The debug crisis I mentioned is becoming acute because lab re-spins, builds of the FPGA, now routinely take eight to fifteen or more hours each time the chip is re-built! As a result, designers get one try to fix one bug a day minimizing their productivity, and all that extended debug time puts schedules further and further behind. Little wonder then that a recent EE Times survey of FPGA designers revealed that just 11 percent completed their designs on time, and most of those are simple, small designs and the number-one issue that users face is with functional verification.
Traditional verification approaches won't catch many of these FPGA-specific issues. Something new, encompassing the entire design implementation is required. Designers need an environment where software and hardware representations co-exist: where each functional block can reside in the software domain, or in the hardware realm, or in both; and where the designer can iterate through their debug cycle without having to rebuild the FPGA.
Suppose you could benefit from the actual behavior of the FPGA device early in your design process in your software simulation environment where bugs are less costly and more productive to resolve. Think of eliminating the "modeling" part of simulation and replacing it with the "native silicon" of the FPGA. This would eliminate the guesswork and the impact of ineffective or incomplete models, a major source of error.

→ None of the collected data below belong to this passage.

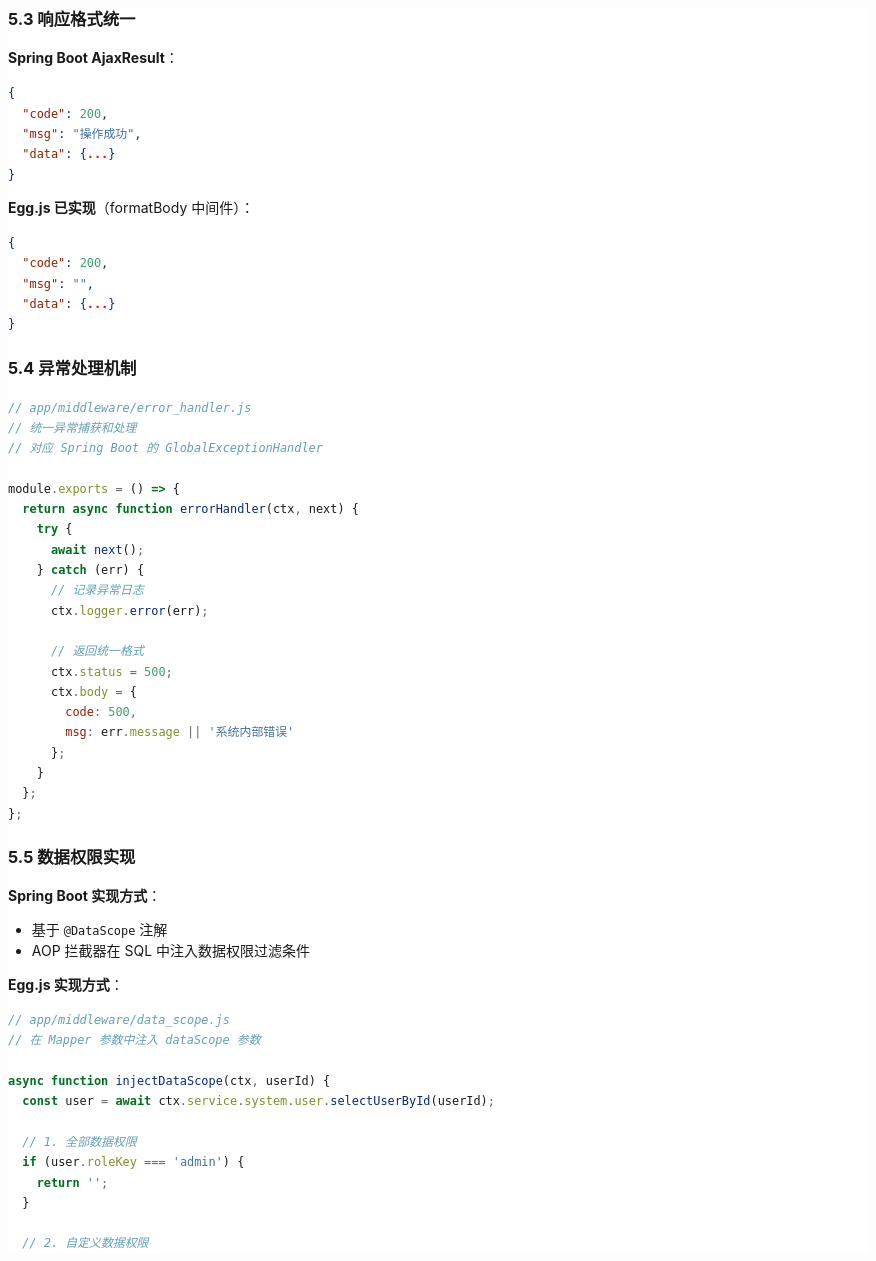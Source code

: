 ### 5.3 响应格式统一

**Spring Boot AjaxResult**：
```json
{
  "code": 200,
  "msg": "操作成功",
  "data": {...}
}
```

**Egg.js 已实现**（formatBody 中间件）：
```json
{
  "code": 200,
  "msg": "",
  "data": {...}
}
```

### 5.4 异常处理机制

```javascript
// app/middleware/error_handler.js
// 统一异常捕获和处理
// 对应 Spring Boot 的 GlobalExceptionHandler

module.exports = () => {
  return async function errorHandler(ctx, next) {
    try {
      await next();
    } catch (err) {
      // 记录异常日志
      ctx.logger.error(err);
      
      // 返回统一格式
      ctx.status = 500;
      ctx.body = {
        code: 500,
        msg: err.message || '系统内部错误'
      };
    }
  };
};
```

### 5.5 数据权限实现

**Spring Boot 实现方式**：
- 基于 `@DataScope` 注解
- AOP 拦截器在 SQL 中注入数据权限过滤条件

**Egg.js 实现方式**：
```javascript
// app/middleware/data_scope.js
// 在 Mapper 参数中注入 dataScope 参数

async function injectDataScope(ctx, userId) {
  const user = await ctx.service.system.user.selectUserById(userId);
  
  // 1. 全部数据权限
  if (user.roleKey === 'admin') {
    return '';
  }
  
  // 2. 自定义数据权限
```
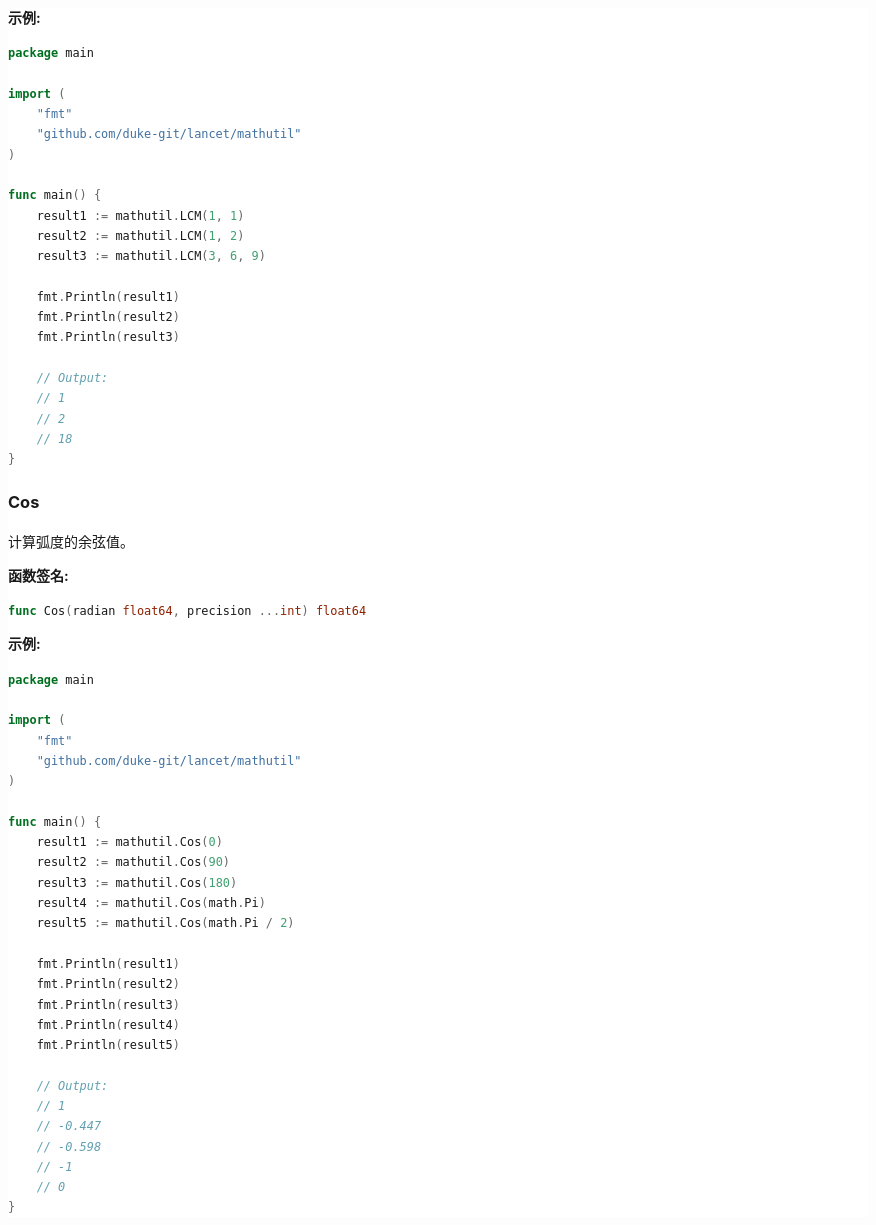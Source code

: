 <b>示例:</b>

```go
package main

import (
    "fmt"
    "github.com/duke-git/lancet/mathutil"
)

func main() {
    result1 := mathutil.LCM(1, 1)
    result2 := mathutil.LCM(1, 2)
    result3 := mathutil.LCM(3, 6, 9)

    fmt.Println(result1)
    fmt.Println(result2)
    fmt.Println(result3)

    // Output:
    // 1
    // 2
    // 18
}
```


### <span id="Cos">Cos</span>

<p>计算弧度的余弦值。</p>

<b>函数签名:</b>

```go
func Cos(radian float64, precision ...int) float64
```

<b>示例:</b>

```go
package main

import (
    "fmt"
    "github.com/duke-git/lancet/mathutil"
)

func main() {
    result1 := mathutil.Cos(0)
    result2 := mathutil.Cos(90)
    result3 := mathutil.Cos(180)
    result4 := mathutil.Cos(math.Pi)
    result5 := mathutil.Cos(math.Pi / 2)

    fmt.Println(result1)
    fmt.Println(result2)
    fmt.Println(result3)
    fmt.Println(result4)
    fmt.Println(result5)

    // Output:
    // 1
    // -0.447
    // -0.598
    // -1
    // 0
}
```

Suppose you could also deterministically identify bugs in your design and then rapidly test a fix without rebuilding an FPGA, kind of like a soft patch as you would do in software development. In this way you would gain the benefit of working with silicon without the pain of the long and arduous FPGA build times. This approach would put the power back in the hands of the designer, where it belongs and restore the rapid innovation we expect from using an FPGA fabric. GateRocket delivers products that enable this new approach to FPGA debug.

The bottom line is that FPGAs are getting bigger and are more widely used. The coming year should see more growth and adoption of these devices in a wide range of applications with 80,000 new FPGA design starts according to a recent Gartner report – more than 30 times that for ASICs. As tool vendors, our challenge is to create new ways to deliver a step function in productivity so that designers realize the full potential of these magnificent programmable parts.